There is no specific note in Mr Destrais' book concerning the "Titanic at Cherbourg" timeline but ... I have the phone number of Mr Destais' Association "Les Amis de la Gare Maritime et des Transatlantiques de Cherbourg". I'll give him a call soon.
I've already contacted the French Railways Association. I asked them some informations concerning "Transatlantic Trains" departing Paris-Gare Saint Lazarre to Cherbourg-Maritime Station.

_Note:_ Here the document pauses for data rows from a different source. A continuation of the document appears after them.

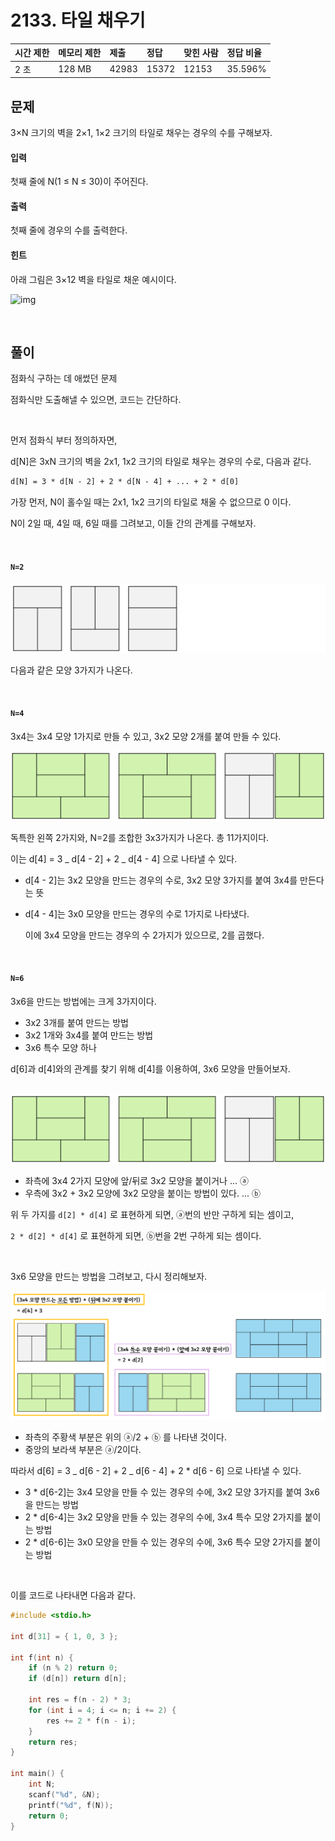 # 2133. 타일 채우기

| 시간 제한 | 메모리 제한 | 제출  | 정답  | 맞힌 사람 | 정답 비율 |
| :-------- | :---------- | :---- | :---- | :-------- | :-------- |
| 2 초      | 128 MB      | 42983 | 15372 | 12153     | 35.596%   |

## 문제

3×N 크기의 벽을 2×1, 1×2 크기의 타일로 채우는 경우의 수를 구해보자.

#### 입력

첫째 줄에 N(1 ≤ N ≤ 30)이 주어진다.

#### 출력

첫째 줄에 경우의 수를 출력한다.

#### 힌트

아래 그림은 3×12 벽을 타일로 채운 예시이다.

![img](https://onlinejudgeimages.s3-ap-northeast-1.amazonaws.com/upload/images/2663_1.jpg)

<br/>

## 풀이

점화식 구하는 데 애썼던 문제

점화식만 도출해낼 수 있으면, 코드는 간단하다.

<br/>

먼저 점화식 부터 정의하자면,

d[N]은 3xN 크기의 벽을 2x1, 1x2 크기의 타일로 채우는 경우의 수로, 다음과 같다.

```latex
d[N] = 3 * d[N - 2] + 2 * d[N - 4] + ... + 2 * d[0]
```

가장 먼저, N이 홀수일 때는 2x1, 1x2 크기의 타일로 채울 수 없으므로 0 이다.

N이 2일 때, 4일 때, 6일 때를 그려보고, 이들 간의 관계를 구해보자.

<br/>

#### `N=2`

<img src="../../_img/BOJ_2133_1.png" />

다음과 같은 모양 3가지가 나온다.

<br/>

#### `N=4`

3x4는 3x4 모양 1가지로 만들 수 있고, 3x2 모양 2개를 붙여 만들 수 있다.

<img src="../../_img/BOJ_2133_2.png" />

독특한 왼쪽 2가지와, N=2를 조합한 3x3가지가 나온다. 총 11가지이다.

이는 d[4] = 3 _ d[4 - 2] + 2 _ d[4 - 4] 으로 나타낼 수 있다.

- d[4 - 2]는 3x2 모양을 만드는 경우의 수로, 3x2 모양 3가지를 붙여 3x4를 만든다는 뜻

- d[4 - 4]는 3x0 모양을 만드는 경우의 수로 1가지로 나타냈다.

  이에 3x4 모양을 만드는 경우의 수 2가지가 있으므로, 2를 곱했다.

<br/>

#### `N=6`

3x6을 만드는 방법에는 크게 3가지이다.

- 3x2 3개를 붙여 만드는 방법
- 3x2 1개와 3x4를 붙여 만드는 방법
- 3x6 특수 모양 하나

d[6]과 d[4]와의 관계를 찾기 위해 d[4]를 이용하여, 3x6 모양을 만들어보자.

<br/>

<img src="../../_img/BOJ_2133_2.png" />

- 좌측에 3x4 2가지 모양에 앞/뒤로 3x2 모양을 붙이거나 ... ⓐ
- 우측에 3x2 + 3x2 모양에 3x2 모양을 붙이는 방법이 있다. ... ⓑ

위 두 가지를 `d[2] * d[4]` 로 표현하게 되면, ⓐ번의 반만 구하게 되는 셈이고,

`2 * d[2] * d[4]` 로 표현하게 되면, ⓑ번을 2번 구하게 되는 셈이다.

<br/>

3x6 모양을 만드는 방법을 그려보고, 다시 정리해보자.

<img src="../../_img/BOJ_2133_4.png" />

- 좌측의 주황색 부분은 위의 ⓐ/2 + ⓑ 를 나타낸 것이다.
- 중앙의 보라색 부분은 ⓐ/2이다.

따라서 d[6] = 3 _ d[6 - 2] + 2 _ d[6 - 4] + 2 \* d[6 - 6] 으로 나타낼 수 있다.

- 3 \* d[6-2]는 3x4 모양을 만들 수 있는 경우의 수에, 3x2 모양 3가지를 붙여 3x6을 만드는 방법
- 2 \* d[6-4]는 3x2 모양을 만들 수 있는 경우의 수에, 3x4 특수 모양 2가지를 붙이는 방법
- 2 \* d[6-6]는 3x0 모양을 만들 수 있는 경우의 수에, 3x6 특수 모양 2가지를 붙이는 방법

<br/>

이를 코드로 나타내면 다음과 같다.

```c++
#include <stdio.h>

int d[31] = { 1, 0, 3 };

int f(int n) {
	if (n % 2) return 0;
	if (d[n]) return d[n];

	int res = f(n - 2) * 3;
	for (int i = 4; i <= n; i += 2) {
		res += 2 * f(n - i);
	}
	return res;
}

int main() {
	int N;
	scanf("%d", &N);
	printf("%d", f(N));
	return 0;
}
```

Here is the transcript of an article published in the Newspaper "Cherbourg Eclair" - dated "11 avril 1912" :
"Le Géant des Mers
Le transatlantique anglais "Titanic", le leviathan moderne, celui qui détient le record du tonnage parmi les paquebots qui font communiquer l'Ancien et le Nouveau Continent, a fait sa première escale sur notre rade mercredi soir. Il était parti de Southampton quelques heures auparavant et avait marché à une vitesse constante de 19 noeuds.
A 18 heures 10 exactement, le "Titanic", brillant de mille feux, reprenait la haute mer à destination de New-York."
The french lesson is free!
A depature at 6:10 pm (Cherbourg time)seems to be confirmed!
Still waiting answers from the French Railroads Archives, Cherbourg Maritime Archives and from a French Railraod Society's Newspaper.